And if you say "This data is..." it's wrong. Sorry, it's wrong. I don't care how most people use it; a lot of people are stupid. Others should know better.

But then, I'm an insufferable pedant. *shrug*

By Sven DiMilo (not verified) on 02 Oct 2007 #permalink

re copy editors:
A mediocre one is worse than none at all. I have had pitched battles with copy editors that just want to insert their preferred phrasing even if it doesn't read as well. Once I used the Latin phrase "per anum" (through the anus) in a paper, appropriately (don't ask), and an editor changed it to the nonsensical (in that context) "per annum," AFTER I had seen the proofs. That one really pissed me off; it made me look foolish in print because of somebody else's error.
So maybe copy editing only for articles that really need it?

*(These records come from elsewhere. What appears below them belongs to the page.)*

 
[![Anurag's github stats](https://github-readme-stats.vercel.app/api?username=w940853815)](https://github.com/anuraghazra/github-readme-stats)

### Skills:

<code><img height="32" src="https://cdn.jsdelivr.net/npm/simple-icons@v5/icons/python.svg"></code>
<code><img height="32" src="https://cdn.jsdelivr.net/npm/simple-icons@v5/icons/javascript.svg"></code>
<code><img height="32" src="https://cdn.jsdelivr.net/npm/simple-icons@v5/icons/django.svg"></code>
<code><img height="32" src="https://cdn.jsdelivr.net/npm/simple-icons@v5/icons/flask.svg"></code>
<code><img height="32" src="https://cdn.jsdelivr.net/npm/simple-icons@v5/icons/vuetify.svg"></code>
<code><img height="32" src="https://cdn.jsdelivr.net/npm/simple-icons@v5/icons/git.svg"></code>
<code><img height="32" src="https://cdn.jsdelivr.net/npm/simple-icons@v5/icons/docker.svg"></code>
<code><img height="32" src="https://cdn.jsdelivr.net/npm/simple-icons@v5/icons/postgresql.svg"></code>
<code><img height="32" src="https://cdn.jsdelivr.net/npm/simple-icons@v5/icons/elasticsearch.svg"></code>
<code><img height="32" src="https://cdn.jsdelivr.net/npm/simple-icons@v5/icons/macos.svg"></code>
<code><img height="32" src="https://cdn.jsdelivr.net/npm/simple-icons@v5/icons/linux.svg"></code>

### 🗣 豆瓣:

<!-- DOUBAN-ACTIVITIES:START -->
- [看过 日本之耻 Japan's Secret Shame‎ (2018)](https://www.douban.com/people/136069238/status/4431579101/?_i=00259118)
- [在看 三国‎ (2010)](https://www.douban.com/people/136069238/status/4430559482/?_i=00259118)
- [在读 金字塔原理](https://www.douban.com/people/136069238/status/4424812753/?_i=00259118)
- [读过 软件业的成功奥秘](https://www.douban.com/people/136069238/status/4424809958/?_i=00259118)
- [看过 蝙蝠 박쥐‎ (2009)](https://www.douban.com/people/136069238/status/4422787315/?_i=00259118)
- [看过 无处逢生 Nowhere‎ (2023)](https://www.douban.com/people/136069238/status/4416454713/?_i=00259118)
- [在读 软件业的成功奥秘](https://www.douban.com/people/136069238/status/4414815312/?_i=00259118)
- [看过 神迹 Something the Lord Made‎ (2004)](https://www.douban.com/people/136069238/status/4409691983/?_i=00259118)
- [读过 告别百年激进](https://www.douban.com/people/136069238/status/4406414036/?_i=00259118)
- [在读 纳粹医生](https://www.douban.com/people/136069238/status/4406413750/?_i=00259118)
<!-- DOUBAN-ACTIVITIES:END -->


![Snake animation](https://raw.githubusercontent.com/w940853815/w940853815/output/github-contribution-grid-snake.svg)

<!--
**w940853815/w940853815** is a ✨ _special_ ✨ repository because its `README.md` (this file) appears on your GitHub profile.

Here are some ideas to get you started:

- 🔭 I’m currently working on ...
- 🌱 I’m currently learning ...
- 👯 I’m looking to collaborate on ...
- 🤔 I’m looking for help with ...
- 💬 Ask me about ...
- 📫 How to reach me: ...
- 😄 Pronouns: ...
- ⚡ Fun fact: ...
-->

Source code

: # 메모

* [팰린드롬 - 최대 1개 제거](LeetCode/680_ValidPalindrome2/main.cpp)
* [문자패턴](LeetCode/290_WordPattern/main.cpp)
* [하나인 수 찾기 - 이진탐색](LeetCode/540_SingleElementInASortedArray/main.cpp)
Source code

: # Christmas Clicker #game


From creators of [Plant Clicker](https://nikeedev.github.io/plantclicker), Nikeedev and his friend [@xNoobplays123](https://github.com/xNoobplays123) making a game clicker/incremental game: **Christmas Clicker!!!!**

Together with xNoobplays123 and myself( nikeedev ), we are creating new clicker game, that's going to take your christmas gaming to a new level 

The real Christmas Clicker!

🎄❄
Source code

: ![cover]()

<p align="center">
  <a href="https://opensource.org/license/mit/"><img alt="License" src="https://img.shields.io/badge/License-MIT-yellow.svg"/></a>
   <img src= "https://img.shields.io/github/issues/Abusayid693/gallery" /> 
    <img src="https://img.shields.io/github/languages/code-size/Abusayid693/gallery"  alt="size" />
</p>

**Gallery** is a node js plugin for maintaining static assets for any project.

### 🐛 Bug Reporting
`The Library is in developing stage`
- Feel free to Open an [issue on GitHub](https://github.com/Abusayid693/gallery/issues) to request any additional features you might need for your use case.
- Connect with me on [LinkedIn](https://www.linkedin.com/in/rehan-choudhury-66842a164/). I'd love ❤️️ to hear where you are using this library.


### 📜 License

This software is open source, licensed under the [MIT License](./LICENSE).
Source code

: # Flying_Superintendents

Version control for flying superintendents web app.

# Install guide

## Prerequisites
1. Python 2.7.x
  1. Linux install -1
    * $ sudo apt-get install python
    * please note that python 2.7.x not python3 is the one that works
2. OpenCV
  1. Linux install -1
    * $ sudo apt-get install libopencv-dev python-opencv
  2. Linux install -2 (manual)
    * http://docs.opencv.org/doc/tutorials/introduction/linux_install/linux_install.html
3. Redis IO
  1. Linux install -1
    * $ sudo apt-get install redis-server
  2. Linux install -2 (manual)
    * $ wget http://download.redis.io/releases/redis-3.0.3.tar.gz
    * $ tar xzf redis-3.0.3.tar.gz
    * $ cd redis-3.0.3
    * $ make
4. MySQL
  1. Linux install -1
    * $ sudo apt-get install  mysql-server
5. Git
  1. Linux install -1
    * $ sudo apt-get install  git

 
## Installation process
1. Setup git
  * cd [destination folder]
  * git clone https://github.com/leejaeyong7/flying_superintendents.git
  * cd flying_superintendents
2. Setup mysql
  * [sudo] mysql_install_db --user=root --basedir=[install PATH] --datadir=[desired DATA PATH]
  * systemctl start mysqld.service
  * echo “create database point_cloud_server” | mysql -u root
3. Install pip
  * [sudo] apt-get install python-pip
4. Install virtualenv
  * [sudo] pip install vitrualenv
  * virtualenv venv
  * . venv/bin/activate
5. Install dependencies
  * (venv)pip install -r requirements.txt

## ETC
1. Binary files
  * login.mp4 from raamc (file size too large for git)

By Sven DiMilo (not verified) on 02 Oct 2007 #permalink

I'd just like to chime in here and suggest that using Google as a tool to sort of debates about proper usage is a great thing, b/c so many of them rest on the question of relative prevalence. Time and again, it seems to me that these debates over what is the a priori basis for deciding who's right, find that no one side can be shown without a shadow of a doubt to be correct. OTOH, an a posteriori appeal can give an unambiguous answer. After all, aren't these grammar rules all post hoc in any case?

http://www.google.com/search?hl=en&q=%22data+is%22&btnG=Google+Search

http://www.google.com/search?hl=en&q=%22data+are%22&btnG=Search

Sorry, people, but "data is" wins.

By boojieboy (not verified) on 02 Oct 2007 #permalink

Sven, regarding copy editors, I have to agree that "experts" who don't know the limits of their expertise are sometimes worse than useless. Considering that, you might want to listen to the people who are pointing out that the Latin word pairs you're citing in support of using data as the plural of datum don't really apply. Think goose/geese vs. moose/meese. English is a weird and wonderful language.

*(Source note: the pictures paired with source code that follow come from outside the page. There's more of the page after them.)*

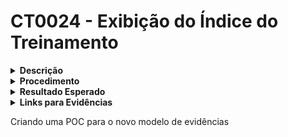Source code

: # CT0024 - Exibição do Índice do Treinamento

<details>
<summary><strong>Descrição</strong></summary>
<p>Exibição do Índice do Treinamento</p>
</details>

<details>
<summary><strong>Procedimento</strong></summary>
<p>1. Navegar até a tela de treinamento no aplicativo.<br>2. Observar a parte inferior da tela para verificar a presença do índice.</p>
</details>

<details>
<summary><strong>Resultado Esperado</strong></summary>
<p>O índice deve ser exibido como um menu suspenso na parte inferior da tela. Este índice deve conter os nomes dos módulos, das aulas, das atividades e das avaliações disponíveis no treinamento.</p>
</details>

<details>
<summary><strong>Links para Evidências</strong></summary>
<p>- <a href='evidencias/exemplo_01.png'>Imagem do Índice na Tela de Treinamento</a><br>- <a href='link-para-imagem2'>Detalhe do Índice com Módulos e Aulas</a></p>
</details>

Criando uma POC para o novo modelo de evidências
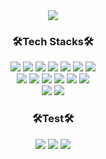 <div align="center">
<img src="https://capsule-render.vercel.app/api?type=waving&height=300&color=gradient&customColorList=18&text=Subin's%20GitHub&fontAlign=50&textBg=false&section=header&fontSize=61&fontAlignY=42" />
</br>

<h3>🛠️Tech Stacks🛠️</h3>
<!-- HTML5 -->
<img src="https://img.shields.io/badge/HTML5-E34F26?style=for-the-badge&logo=html5&logoColor=white">
<!-- CSS3 -->
<img src="https://img.shields.io/badge/CSS3-1572B6?style=for-the-badge&logo=css3&logoColor=white">
<!-- Sass -->
<img src="https://img.shields.io/badge/Sass-CC6699?style=for-the-badge&logo=sass&logoColor=white">
<!-- Javascript -->
<img src="https://img.shields.io/badge/JavaScript-F7DF1E?style=for-the-badge&logo=JavaScript&logoColor=white">
<!-- React -->
<img src="https://img.shields.io/badge/React-20232A?style=for-the-badge&logo=react&logoColor=61DAFB">
<!-- Styled-components -->
<img src="https://img.shields.io/badge/styled--components-DB7093?style=for-the-badge&logo=styled-components&logoColor=white">
<!-- jQuery -->
<img src="https://img.shields.io/badge/jQuery-0769AD?style=for-the-badge&logo=jquery&logoColor=white">
</br>
<!-- Java -->
<img src="https://img.shields.io/badge/Java-ED8B00?style=for-the-badge&logo=Java&logoColor=white">
<!-- Spring Boot -->
<img src="https://img.shields.io/badge/Spring--Boot-6DB33F?style=for-the-badge&logo=Spring--Boot&logoColor=white">
<!-- Jpa -->
<img src="https://img.shields.io/badge/JPA--Hibernate-59666C?style=for-the-badge&logo=Hibernate&logoColor=white">
<!-- Oracle -->
<img src="https://img.shields.io/badge/Oracle-F80000?style=for-the-badge&logo=oracle&logoColor=black">
<!-- MySQL -->
<img src="https://img.shields.io/badge/MySQL-005C84?style=for-the-badge&logo=mysql&logoColor=white">
<!-- Elasticsearch -->
<img src="https://img.shields.io/badge/Elastic_Search-005571?style=for-the-badge&logo=elasticsearch&logoColor=white">
</br>
<!-- Python -->
<img src="https://img.shields.io/badge/Python-3776AB?style=for-the-badge&logo=python&logoColor=white">
<!-- Flask -->
<img src="https://img.shields.io/badge/Flask-000000?style=for-the-badge&logo=flask&logoColor=white">

<h3>🛠️Test🛠️</h3>
<!-- Junit5 -->
<img src="https://img.shields.io/badge/JUnit5-25A162?style=for-the-badge&logo=JUnit5&logoColor=white">
<!-- Swagger -->
<img src="https://img.shields.io/badge/-Swagger-%23Clojure?style=for-the-badge&logo=swagger&logoColor=white">
<!-- Postman -->
<img src="https://img.shields.io/badge/Postman-FF6C37?style=for-the-badge&logo=postman&logoColor=white">



<!--
**waterkong01/waterkong01** is a ✨ _special_ ✨ repository because its `README.md` (this file) appears on your GitHub profile.

Here are some ideas to get you started:

- 🔭 I’m currently working on ...
- 🌱 I’m currently learning ...
- 👯 I’m looking to collaborate on ...
- 🤔 I’m looking for help with ...
- 💬 Ask me about ...
- 📫 How to reach me: ...
- 😄 Pronouns: ...
- ⚡ Fun fact: ...
-->
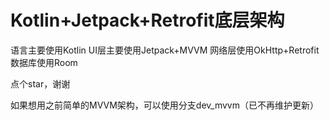 # Kotlin+Jetpack+Retrofit底层架构
语言主要使用Kotlin
UI层主要使用Jetpack+MVVM
网络层使用OkHttp+Retrofit
数据库使用Room

点个star，谢谢

如果想用之前简单的MVVM架构，可以使用分支dev_mvvm（已不再维护更新）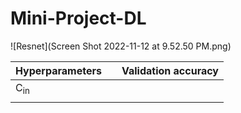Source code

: # Mini-Project-DL
![Resnet](Screen Shot 2022-11-12 at 9.52.50 PM.png)

| Hyperparameters   |   | Validation accuracy  |
| :---        |    :----:   |          ---: |
|   C<sub>in</sub>  |     |    |
|    |         |    |
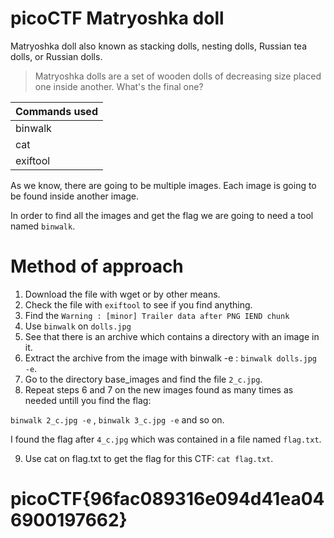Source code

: # picoCTF Matryoshka doll

Matryoshka doll also known as stacking dolls, nesting dolls, Russian tea dolls, or Russian dolls.
> Matryoshka dolls are a set of wooden dolls of decreasing size placed one inside another. What's the final one?


| Commands used  | 
| ------------- | 
| binwalk | 
| cat | 
| exiftool |


As we know, there are going to be multiple images. Each image is going to be found inside another image.

In order to find all the images and get the flag we are going to need a tool named `binwalk`.

# Method of approach

1. Download the file with wget or by other means.
2. Check the file with `exiftool` to see if you find anything.
3. Find the `Warning : [minor] Trailer data after PNG IEND chunk`
4. Use `binwalk` on `dolls.jpg`
5. See that there is an archive which contains a directory with an image in it.
6. Extract the archive from the image with binwalk -e : `binwalk dolls.jpg -e`.
7. Go to the directory base_images and find the file `2_c.jpg`.
8. Repeat steps 6 and 7 on the new images found as many times as needed untill you find the flag:

`binwalk 2_c.jpg -e` , `binwalk 3_c.jpg -e` and so on.

I found the flag after `4_c.jpg` which was contained in a file named `flag.txt`.

9. Use cat on flag.txt to get the flag for this CTF: `cat flag.txt`.

# picoCTF{96fac089316e094d41ea046900197662}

As a copy editor, my primary job is to see that the author's meaning is conveyed as clearly as possible. Frequently this is done by following the rules of grammar. Sometimes it means not letting the rules torture poor sentences to death. I'll happily let a preposition dangle if the only way to support it is to write something essentially backward.

By Stephanie Z (not verified) on 02 Oct 2007 #permalink

I didn't mean to impugn all copy editors; good ones are, well, good.

"Goose" (and "geese") is Indo-European via Old English; "Moose" is Algonquin, so that's a poor comparison. And the so-called "sportsmen's plural" for game species is an enirely different kettlle of fish. Hey, there's an example: "fish" for a bunch of individuals, "fishes" for a bunch of species.

The Latin word pairs I'm citing do apply, perfectly. The fact that a singular "data" is commonly used and even accepted is the result of laziness, pure and simple.

Sure, OK, language evolves; especially the gemisch of modern English with all its myriad borrowings. I accept that. But laziness and ignorance are poor reasons to permit such evolution. What if people started saying stuff like "This numbers is less than that one"...would that be OK with you just because people were using that way?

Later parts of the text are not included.